‘No I don’t.’
‘What do you mean?’ He almost dropped the hot plate as he slid it out of the oven with bare hands. She’d moved the oven gloves from their usual place in the pot cupboard. God only knew where he’d find them.
‘I’m getting married. I’ve moved in with him.’
‘Him?’ Boyd placed the plate on the breakfast bar and waited while his sister fussed with a table mat to protect the surface.
‘Bryan.’ She spelled it out.
‘What?’ Totally confused now, he raised his arms in a plea.
‘With a Y not an I.’
‘Oh. And who is Bryan when he’s at home?’
‘At home where?’
‘It’s an expression.’
‘Why do people talk in riddles?’
Boyd wanted to know so much about his sister’s life. ‘Where did you meet this… Bryan with a Y?’
‘No need to be smart.’
‘Sorry.’
‘We met online.’
‘How? You don’t know how to do technical stuff.’
‘There is nothing technical about signing up to a dating site.’
Sergio giggled in the living room, which was only separated from the kitchen by the breakfast bar. ‘You are a dinosaur, Papa.’
‘Apparently so.’ He opened the cutlery drawer again, still muddled with the rearrangement. He found a fork. It’d have to do. Pulling up a stool, he began to eat. ‘Tell me more.’
‘Don’t talk with your mouth full.’
‘Sorry. I want to know about this man you’re going to marry.’
‘It won’t be a traditional wedding. I’m not into wearing white and carrying an oversized posy. Wildflowers for me. I’m going to pick them from the cliffs.’
‘When is it?’
‘The flower-picking?’ She smiled and brushed flyaway hair behind her ears.
‘Now who’s taking the piss?’
‘Language.’ Grace never swore.
‘Go on, tell me all. By the way, this is delicious.’

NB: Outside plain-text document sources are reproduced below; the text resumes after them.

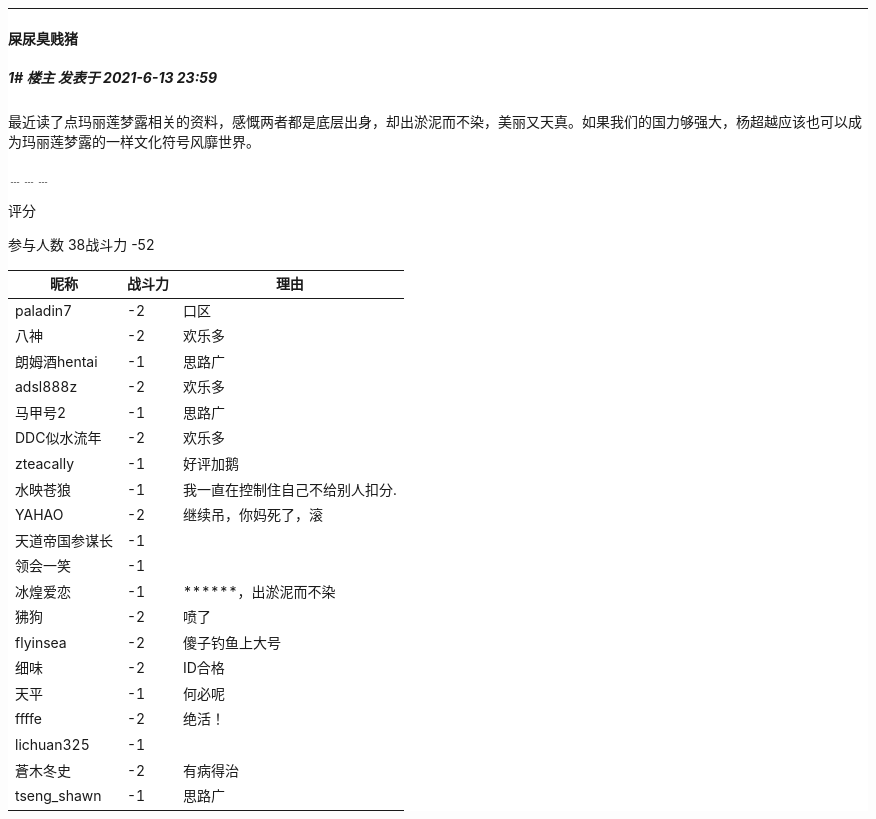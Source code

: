 

*****

####  屎尿臭贱猪  
##### 1#       楼主       发表于 2021-6-13 23:59


最近读了点玛丽莲梦露相关的资料，感慨两者都是底层出身，却出淤泥而不染，美丽又天真。如果我们的国力够强大，杨超越应该也可以成为玛丽莲梦露的一样文化符号风靡世界。


﹍﹍﹍

评分


 参与人数 38战斗力 -52

|昵称|战斗力|理由|
|----|---|---|
| paladin7|-2|口区|
| 八神|-2|欢乐多|
| 朗姆酒hentai|-1|思路广|
| adsl888z|-2|欢乐多|
| 马甲号2|-1|思路广|
| DDC似水流年|-2|欢乐多|
| zteacally|-1|好评加鹅|
| 水映苍狼|-1|我一直在控制住自己不给别人扣分.|
| YAHAO|-2|继续吊，你妈死了，滚|
| 天道帝国参谋长|-1||
| 领会一笑|-1||
| 冰煌爱恋|-1|******，出淤泥而不染|
| 狒狗|-2|喷了|
| flyinsea|-2|傻子钓鱼上大号|
| 细味|-2|ID合格|
| 天平|-1|何必呢|
| ffffe|-2|绝活！|
| lichuan325|-1||
| 蒼木冬史|-2|有病得治|
| tseng_shawn|-1|思路广|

‘Thank you.’ She sat on a stool opposite him, apparently pleased with the praise. ‘Bryan is sixty-four.’ She must have noticed his incredulous expression. ‘No need to worry about the age difference. We get on well together. I’m helping him on his farm.’
He gulped down a mouthful of stew, hoping he wouldn’t say the wrong thing. ‘Where is the farm?’
‘Five miles from Mam’s house, may she rest in peace. He has seventy acres. Enough sheep and their wool to make ten mats.’